Saturday, October 20, 2007
Vision Of A Clown
Irrational. Completely irrational.
Who would ever seriously consider putting an upscale hotel next to a sewage treatment plant? Did they think the letters P.U. were only an abbreviation for public utility?
And besides that, why did the City of Plattsburgh go ahead and prepare the lakeside lot before a firm deal was in place to build the hotel-conference center?
Mucho bucks were spent to have the area cleaned up. Also, the ground was compacted to support the new structure and even a parking lot was installed, complete with fancy lampposts.
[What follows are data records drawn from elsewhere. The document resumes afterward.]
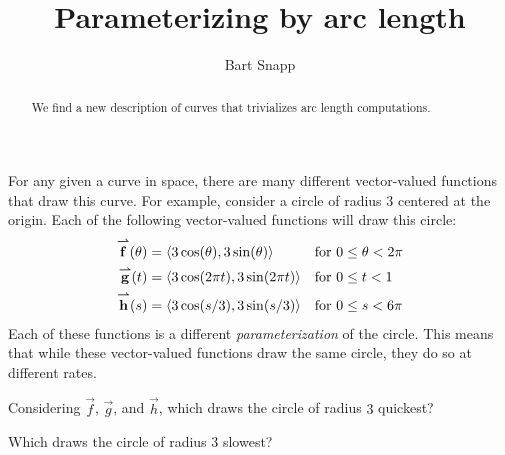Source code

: \documentclass{ximera}
\title[Dig-In:]{Parameterizing by arc length}
\author{Bart Snapp}
\begin{document}
\begin{abstract}
  We find a new description of curves that trivializes arc length
  computations.
\end{abstract}
\maketitle

For any given a curve in space, there are many different vector-valued
functions that draw this curve. For example, consider a circle of
radius $3$ centered at the origin. Each of the following vector-valued
functions will draw this circle:
\begin{align*}
  {\overset{\boldsymbol{\rightharpoonup}}{\mathbf{f}}}(\theta) &=\left\langle 3\cos(\theta),3\sin(\theta)\right\rangle &  &\text{for $0\le \theta<  2\pi$}  \\
  {\overset{\boldsymbol{\rightharpoonup}}{\mathbf{g}}}(t) &= \left\langle 3\cos(2\pi t),3\sin(2\pi t)\right\rangle & &\text{for $0\le t< 1$}  \\
  {\overset{\boldsymbol{\rightharpoonup}}{\mathbf{h}}}(s) &= \left\langle 3\cos(s/3),3\sin(s/3)\right\rangle & &\text{for $0\le s<  6\pi$}
\end{align*}
Each of these functions is a different \textit{parameterization} of
the circle. This means that while these vector-valued functions draw
the same circle, they do so at different rates.

\begin{question}
  Considering $\vec{f}$, $\vec{g}$, and $\vec{h}$, which draws the
  circle of radius $3$ quickest?
  \begin{prompt}
    \begin{multipleChoice}
    \end{multipleChoice}
  \end{prompt}
  \begin{question}
    Which draws the circle of radius $3$ slowest?
    \begin{prompt}
      \begin{multipleChoice}
      \end{multipleChoice}
    \end{prompt}
  \end{question}
\end{question}
\end{document}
But still no hotel: it remains a pipe dream. (Well, at least the empty parking lot gives seagulls a place to hang out.)
What caused this madness? The story heard on the street (OK, it was actually heard in a back alley) is that supernatural intervention triggered the inexplicable inanity.
One sunny afternoon a former city leader was down by the lake, drinking away on a twelve pack of Neutron Bomb Malt Liquor he had purchased with a city credit card. Suddenly a vision rose up in front of him: a circus clown 902 feet tall. The city leader dropped his can (and also his bladder).
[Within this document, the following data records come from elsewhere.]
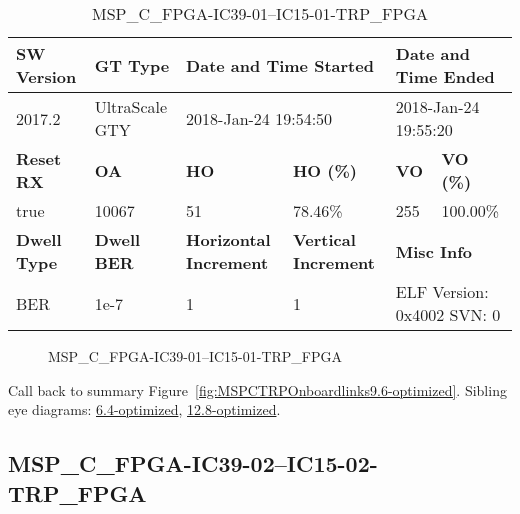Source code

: \begin{table}[h]
\centering
\caption{MSP\_C\_FPGA-IC39-01--IC15-01-TRP\_FPGA}
\label{tab:MSPCFPGAIC3901IC1501TRPFPGA9.6-optimized}
\begin{tabular}{@{}|l|l|l|l|l|l|@{}}
\toprule
\textbf{SW Version}                & \textbf{GT Type}   & \multicolumn{2}{l|}{\textbf{Date and Time Started}}            & \multicolumn{2}{l|}{\textbf{Date and Time Ended}}        \\ \midrule
2017.2                       & UltraScale GTY          & \multicolumn{2}{l|}{2018-Jan-24 19:54:50}                   & \multicolumn{2}{l|}{2018-Jan-24 19:55:20}               \\ \midrule
\textbf{Reset RX}                  & \textbf{OA} & \textbf{HO}   & \textbf{HO (\%)} & \textbf{VO} & \textbf{VO (\%)} \\ \midrule
true & 10067        & 51          & 78.46\%        & 255        & 100.00\%       \\ \midrule
\textbf{Dwell Type}                & \textbf{Dwell BER} & \textbf{Horizontal Increment} & \textbf{Vertical Increment}    & \multicolumn{2}{l|}{\textbf{Misc Info}}                  \\ \midrule
BER                            & 1e-7        & 1        & 1           & \multicolumn{2}{l|}{ELF Version: 0x4002 SVN: 0}                         \\ \bottomrule
\end{tabular}
\end{table}

\begin{figure}[h]
\caption{MSP\_C\_FPGA-IC39-01--IC15-01-TRP\_FPGA} \label{fig:MSPCFPGAIC3901IC1501TRPFPGA9.6-optimized}
\end{figure}

Call back to summary Figure~\ref{fig:MSPCTRPOnboardlinks9.6-optimized}.
Sibling eye diagrams: \hyperref[sec:MSPCFPGAIC3901IC1501TRPFPGA6.4-optimized]{6.4-optimized}, \hyperref[sec:MSPCFPGAIC3901IC1501TRPFPGA12.8-optimized]{12.8-optimized}.

\clearpage
\newpage


\subsection{MSP\_C\_FPGA-IC39-02--IC15-02-TRP\_FPGA}\label{sec:MSPCFPGAIC3902IC1502TRPFPGA9.6-optimized}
With a raspy ethereal voice the Great Clown boomed: “In my name build a hotel here.”
And with the pop of a clown hammer the vision disappeared.
If anything is going to motivate someone to make rash decisions, it has to be a 902-foot-tall clown.
Incredible, you say? Can’t be true? Well, there are those who say that if you stand at the right spot in the parking lot built for the nonexistent hotel, you can see the Great Clown, even snap a photo of it.
Of course, photos can be faked. And as for those who see the towering clown, maybe history repeats itself a la the Oracle of Delphi. But instead of inhaling intoxicating gas from beneath the earth, they’ve been breathing a surfeit of fecal miasma from the sewage treatment plant.